Imaging Heaven is a visual narrative of frescoed church ceilings, photographed across Italy and Catholic Europe.
Moving from the Proto-Renaissance to the Baroque, the book follows painters as they confront a fundamental problem: how to make the unseen realm of heaven perceptible amid profound shifts in cosmology, theology, and science.
Guided by threads of light, gesture, and illusion, the photographs reveal how painters moved from shadowless gold grounds rooted in Byzantine techniques to radiant, sophisticated illumination; turned hieratic icons into anatomically precise, emotionally charged bodies; and dissolved architectural boundaries with a photographic study of trompe-l'oeil, quadratura, and di sotto in s effects that open ceilings onto boundless celestial space. Works by artists such as Correggio, Pozzo, and Tiepolo mark key moments in this ascent to Baroque theatricality.

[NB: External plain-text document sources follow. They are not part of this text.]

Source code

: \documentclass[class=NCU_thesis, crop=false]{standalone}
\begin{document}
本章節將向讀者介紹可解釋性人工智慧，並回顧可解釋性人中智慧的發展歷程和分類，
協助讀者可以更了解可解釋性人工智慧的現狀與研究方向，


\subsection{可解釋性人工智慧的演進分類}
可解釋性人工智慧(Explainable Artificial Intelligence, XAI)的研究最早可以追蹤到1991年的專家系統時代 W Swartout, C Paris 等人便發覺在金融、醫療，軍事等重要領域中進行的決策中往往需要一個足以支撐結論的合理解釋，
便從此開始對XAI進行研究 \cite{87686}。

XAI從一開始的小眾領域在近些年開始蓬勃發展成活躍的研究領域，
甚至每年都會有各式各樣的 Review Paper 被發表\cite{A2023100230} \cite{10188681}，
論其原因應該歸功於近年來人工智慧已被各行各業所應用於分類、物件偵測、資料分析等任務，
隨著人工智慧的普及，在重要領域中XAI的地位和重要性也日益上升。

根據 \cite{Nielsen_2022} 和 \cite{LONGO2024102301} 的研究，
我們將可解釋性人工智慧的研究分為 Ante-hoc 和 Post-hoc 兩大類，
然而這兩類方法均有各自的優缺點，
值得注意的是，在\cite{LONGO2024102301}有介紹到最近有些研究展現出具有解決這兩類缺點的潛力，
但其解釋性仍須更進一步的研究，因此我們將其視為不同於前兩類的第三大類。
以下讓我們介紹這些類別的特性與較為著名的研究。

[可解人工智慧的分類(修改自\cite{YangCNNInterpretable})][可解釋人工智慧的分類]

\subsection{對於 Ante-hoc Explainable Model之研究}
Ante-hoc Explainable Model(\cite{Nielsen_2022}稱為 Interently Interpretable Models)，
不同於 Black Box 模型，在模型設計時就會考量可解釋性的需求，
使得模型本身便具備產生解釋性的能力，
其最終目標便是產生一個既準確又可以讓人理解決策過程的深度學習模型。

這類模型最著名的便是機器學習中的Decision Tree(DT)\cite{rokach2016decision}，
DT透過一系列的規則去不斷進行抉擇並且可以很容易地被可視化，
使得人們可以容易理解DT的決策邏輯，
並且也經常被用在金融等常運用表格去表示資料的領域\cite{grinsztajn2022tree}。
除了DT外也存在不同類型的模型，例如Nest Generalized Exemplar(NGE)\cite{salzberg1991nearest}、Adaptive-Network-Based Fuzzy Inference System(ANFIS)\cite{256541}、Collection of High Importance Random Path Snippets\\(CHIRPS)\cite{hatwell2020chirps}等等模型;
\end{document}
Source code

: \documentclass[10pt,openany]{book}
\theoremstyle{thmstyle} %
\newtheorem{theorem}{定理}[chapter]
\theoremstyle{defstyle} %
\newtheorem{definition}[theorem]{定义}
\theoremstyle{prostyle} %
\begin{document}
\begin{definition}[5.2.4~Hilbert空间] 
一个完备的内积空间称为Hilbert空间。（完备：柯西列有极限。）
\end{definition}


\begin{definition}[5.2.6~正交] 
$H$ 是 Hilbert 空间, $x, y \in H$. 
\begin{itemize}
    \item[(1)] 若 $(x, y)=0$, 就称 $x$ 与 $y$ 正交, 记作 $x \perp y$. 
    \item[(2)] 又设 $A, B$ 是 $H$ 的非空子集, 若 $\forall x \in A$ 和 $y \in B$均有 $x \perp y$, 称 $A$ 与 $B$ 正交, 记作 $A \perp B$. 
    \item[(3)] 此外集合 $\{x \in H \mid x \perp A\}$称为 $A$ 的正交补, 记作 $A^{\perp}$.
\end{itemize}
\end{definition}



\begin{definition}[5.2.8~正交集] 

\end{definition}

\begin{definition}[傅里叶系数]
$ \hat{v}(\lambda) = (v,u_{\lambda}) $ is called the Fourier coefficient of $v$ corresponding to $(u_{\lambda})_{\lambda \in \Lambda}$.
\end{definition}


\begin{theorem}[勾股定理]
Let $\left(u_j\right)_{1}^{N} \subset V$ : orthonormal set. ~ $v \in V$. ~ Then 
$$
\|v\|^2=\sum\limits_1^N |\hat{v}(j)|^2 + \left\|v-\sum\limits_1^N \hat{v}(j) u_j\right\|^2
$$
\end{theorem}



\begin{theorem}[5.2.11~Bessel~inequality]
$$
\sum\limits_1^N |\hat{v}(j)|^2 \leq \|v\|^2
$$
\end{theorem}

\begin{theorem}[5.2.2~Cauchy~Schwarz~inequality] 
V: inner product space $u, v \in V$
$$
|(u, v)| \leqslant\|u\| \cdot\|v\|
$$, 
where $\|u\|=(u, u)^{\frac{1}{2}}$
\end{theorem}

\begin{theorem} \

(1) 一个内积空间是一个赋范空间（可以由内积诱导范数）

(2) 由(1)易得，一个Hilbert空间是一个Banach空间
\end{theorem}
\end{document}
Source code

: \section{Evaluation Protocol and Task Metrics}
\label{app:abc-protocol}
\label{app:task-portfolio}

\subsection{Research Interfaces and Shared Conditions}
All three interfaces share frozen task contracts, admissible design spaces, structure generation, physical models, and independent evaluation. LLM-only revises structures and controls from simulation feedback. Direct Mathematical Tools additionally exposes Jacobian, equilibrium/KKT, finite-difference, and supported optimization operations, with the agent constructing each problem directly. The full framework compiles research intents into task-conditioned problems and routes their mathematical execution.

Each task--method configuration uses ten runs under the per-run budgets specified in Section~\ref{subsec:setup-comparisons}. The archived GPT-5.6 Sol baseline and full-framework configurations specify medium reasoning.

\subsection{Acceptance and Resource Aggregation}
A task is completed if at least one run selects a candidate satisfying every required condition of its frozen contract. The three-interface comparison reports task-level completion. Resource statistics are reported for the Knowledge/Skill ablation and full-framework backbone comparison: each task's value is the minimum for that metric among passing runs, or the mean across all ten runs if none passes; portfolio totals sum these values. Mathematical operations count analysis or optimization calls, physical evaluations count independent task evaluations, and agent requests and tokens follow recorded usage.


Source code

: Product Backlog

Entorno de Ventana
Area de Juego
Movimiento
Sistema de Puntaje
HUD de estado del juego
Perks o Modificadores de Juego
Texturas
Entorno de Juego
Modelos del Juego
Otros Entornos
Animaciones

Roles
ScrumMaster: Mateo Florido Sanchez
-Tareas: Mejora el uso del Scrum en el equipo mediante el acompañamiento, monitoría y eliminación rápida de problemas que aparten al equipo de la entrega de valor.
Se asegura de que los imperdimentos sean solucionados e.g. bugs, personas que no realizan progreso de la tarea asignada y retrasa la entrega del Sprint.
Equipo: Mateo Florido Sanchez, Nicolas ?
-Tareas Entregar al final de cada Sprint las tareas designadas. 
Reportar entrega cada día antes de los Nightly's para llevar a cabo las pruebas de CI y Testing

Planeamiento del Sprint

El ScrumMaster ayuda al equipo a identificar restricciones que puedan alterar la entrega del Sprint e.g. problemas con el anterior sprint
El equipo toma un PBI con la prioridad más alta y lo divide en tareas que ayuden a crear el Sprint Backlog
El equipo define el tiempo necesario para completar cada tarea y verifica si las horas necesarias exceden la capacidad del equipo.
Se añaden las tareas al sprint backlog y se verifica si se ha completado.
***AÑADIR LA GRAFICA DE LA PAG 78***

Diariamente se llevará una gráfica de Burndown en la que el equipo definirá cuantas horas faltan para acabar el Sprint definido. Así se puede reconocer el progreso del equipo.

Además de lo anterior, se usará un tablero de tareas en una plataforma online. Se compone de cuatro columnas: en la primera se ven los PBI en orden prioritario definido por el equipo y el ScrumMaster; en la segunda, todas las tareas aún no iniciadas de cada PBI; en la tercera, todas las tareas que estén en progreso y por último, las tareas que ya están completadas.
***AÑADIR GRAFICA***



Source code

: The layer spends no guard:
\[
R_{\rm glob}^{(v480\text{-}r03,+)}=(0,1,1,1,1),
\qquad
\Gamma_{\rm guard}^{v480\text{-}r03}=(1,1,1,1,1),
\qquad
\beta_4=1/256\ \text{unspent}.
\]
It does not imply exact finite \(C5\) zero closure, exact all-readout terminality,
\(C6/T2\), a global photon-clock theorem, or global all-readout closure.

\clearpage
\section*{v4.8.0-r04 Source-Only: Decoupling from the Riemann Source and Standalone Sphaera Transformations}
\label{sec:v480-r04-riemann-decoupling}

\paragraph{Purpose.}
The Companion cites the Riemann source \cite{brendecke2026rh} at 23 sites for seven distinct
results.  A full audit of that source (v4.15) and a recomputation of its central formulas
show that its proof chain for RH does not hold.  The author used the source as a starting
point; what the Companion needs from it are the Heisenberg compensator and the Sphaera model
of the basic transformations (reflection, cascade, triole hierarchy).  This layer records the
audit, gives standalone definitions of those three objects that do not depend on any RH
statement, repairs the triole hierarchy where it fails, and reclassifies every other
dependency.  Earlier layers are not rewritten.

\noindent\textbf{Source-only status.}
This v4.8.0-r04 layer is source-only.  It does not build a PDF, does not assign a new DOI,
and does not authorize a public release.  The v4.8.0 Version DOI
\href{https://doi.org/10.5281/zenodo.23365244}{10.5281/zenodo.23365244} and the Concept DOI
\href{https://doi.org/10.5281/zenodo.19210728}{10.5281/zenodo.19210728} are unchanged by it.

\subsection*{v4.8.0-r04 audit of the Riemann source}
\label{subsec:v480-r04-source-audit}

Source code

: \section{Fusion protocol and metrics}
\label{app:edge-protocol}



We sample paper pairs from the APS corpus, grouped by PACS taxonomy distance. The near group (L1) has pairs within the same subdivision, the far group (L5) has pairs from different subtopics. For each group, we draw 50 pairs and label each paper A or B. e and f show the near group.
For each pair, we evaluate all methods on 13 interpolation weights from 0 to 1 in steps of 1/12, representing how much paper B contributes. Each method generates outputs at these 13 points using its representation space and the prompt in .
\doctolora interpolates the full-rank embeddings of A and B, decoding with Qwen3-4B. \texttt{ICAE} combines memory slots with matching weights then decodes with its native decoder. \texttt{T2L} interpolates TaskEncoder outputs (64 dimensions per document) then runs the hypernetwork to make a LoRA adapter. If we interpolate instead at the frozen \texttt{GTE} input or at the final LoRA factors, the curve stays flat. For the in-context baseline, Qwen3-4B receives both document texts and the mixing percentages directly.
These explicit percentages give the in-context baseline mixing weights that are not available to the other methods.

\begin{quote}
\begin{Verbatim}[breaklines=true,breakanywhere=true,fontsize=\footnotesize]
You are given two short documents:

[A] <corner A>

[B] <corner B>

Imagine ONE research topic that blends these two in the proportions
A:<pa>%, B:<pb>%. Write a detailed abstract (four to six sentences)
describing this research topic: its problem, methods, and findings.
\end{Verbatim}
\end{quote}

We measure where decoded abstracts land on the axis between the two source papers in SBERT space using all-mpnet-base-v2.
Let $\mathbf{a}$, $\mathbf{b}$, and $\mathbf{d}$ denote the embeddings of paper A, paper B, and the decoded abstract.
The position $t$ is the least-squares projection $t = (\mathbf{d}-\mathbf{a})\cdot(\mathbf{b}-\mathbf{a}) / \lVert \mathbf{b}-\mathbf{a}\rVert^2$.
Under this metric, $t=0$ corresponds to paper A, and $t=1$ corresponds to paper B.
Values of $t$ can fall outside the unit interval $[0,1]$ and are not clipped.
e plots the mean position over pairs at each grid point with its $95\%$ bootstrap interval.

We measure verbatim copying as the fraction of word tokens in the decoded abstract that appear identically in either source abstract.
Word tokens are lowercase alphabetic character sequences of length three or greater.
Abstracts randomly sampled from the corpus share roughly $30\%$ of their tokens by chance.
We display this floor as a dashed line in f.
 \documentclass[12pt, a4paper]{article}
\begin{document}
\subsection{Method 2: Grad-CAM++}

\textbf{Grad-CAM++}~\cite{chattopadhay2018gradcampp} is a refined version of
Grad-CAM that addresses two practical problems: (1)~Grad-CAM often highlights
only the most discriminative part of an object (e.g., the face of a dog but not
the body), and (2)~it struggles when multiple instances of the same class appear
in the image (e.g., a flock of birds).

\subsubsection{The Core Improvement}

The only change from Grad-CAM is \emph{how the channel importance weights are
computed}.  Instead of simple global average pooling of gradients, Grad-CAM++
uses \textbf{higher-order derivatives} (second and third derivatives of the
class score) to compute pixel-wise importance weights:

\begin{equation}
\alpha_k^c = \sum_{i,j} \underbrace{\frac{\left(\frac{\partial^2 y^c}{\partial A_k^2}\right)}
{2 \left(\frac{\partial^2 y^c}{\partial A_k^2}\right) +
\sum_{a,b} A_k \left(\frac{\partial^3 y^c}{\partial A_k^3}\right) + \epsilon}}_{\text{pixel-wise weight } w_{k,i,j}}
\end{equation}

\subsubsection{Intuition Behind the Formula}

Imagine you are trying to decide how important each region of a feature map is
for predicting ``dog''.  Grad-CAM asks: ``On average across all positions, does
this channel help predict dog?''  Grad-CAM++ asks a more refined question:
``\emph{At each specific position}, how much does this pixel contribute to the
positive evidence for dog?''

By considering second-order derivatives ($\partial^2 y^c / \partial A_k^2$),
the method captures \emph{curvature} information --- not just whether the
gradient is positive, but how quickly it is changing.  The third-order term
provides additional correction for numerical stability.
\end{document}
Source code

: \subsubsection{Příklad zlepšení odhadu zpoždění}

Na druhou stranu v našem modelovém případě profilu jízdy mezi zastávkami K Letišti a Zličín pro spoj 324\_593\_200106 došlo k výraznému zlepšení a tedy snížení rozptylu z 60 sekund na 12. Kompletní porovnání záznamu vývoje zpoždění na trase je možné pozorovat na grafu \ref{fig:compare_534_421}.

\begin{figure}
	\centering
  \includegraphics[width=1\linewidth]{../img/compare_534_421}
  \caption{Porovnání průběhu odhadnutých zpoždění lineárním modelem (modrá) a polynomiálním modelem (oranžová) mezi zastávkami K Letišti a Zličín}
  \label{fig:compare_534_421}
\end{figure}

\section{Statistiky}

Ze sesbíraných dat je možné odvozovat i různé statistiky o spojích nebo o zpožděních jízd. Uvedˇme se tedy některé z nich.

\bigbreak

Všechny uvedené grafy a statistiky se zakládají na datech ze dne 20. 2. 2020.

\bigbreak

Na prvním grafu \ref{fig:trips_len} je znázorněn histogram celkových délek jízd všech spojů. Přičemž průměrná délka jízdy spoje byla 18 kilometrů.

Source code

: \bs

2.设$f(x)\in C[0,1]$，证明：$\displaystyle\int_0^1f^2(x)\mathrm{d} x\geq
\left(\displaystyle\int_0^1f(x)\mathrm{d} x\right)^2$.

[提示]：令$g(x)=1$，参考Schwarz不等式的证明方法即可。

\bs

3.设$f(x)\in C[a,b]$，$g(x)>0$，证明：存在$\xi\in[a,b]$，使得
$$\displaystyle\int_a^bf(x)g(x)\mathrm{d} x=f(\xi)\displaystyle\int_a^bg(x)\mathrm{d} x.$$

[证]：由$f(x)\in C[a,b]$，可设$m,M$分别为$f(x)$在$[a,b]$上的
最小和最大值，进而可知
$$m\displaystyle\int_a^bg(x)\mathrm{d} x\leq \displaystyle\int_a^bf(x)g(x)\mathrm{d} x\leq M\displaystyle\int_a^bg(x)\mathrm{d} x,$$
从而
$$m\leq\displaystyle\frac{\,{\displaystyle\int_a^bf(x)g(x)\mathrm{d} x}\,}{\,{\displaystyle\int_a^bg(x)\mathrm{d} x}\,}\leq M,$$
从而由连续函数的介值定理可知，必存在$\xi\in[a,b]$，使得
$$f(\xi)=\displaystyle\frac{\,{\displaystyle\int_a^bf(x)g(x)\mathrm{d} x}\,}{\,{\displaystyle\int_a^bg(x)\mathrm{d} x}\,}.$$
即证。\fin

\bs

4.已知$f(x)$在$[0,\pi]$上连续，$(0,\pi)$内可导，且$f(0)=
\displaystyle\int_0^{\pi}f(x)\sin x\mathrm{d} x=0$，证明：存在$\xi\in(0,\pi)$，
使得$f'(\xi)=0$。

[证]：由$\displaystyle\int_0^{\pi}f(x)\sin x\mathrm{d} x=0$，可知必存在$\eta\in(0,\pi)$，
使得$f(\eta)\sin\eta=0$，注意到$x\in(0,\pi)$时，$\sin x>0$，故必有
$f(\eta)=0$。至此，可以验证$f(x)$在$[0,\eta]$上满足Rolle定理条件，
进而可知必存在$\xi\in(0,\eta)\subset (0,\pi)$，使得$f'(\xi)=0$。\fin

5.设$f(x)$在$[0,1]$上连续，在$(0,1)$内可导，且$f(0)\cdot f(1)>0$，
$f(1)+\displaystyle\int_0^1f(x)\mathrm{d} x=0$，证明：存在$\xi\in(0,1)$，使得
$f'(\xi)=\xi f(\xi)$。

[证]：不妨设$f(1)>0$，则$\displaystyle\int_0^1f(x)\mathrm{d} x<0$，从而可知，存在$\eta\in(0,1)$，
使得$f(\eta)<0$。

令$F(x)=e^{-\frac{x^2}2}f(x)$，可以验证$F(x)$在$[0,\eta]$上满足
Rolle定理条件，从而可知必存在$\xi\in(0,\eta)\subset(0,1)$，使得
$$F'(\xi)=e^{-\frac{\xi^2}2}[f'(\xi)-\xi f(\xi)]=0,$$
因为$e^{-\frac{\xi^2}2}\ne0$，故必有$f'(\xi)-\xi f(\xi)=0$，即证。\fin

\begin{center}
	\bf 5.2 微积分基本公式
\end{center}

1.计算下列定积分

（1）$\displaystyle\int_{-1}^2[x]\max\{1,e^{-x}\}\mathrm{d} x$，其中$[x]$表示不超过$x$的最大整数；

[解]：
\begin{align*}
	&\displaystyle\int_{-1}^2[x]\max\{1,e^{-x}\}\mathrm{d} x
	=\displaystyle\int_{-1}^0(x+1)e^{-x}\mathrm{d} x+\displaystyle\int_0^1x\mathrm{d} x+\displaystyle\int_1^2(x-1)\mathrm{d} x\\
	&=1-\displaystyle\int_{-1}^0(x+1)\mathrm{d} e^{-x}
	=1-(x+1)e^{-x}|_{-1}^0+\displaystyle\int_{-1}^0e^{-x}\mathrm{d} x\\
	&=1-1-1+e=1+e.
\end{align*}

Imaging Heaven situates these painted heavens within wider intellectual shifts--from Aristotelian and Ptolemaic cosmology to Copernican and Galilean discoveries, and from Reformation turmoil to Counter-Reformation efforts to move and persuade believers. In this expanded universe, ceiling frescoes relocate the hierarchical cosmos onto church vaults, transforming churches into sacred theaters where radiant light, illusionistic depth, and emotionally expressive figures create immersive encounters with the divine, turning an upward glance into an experience of transcendence.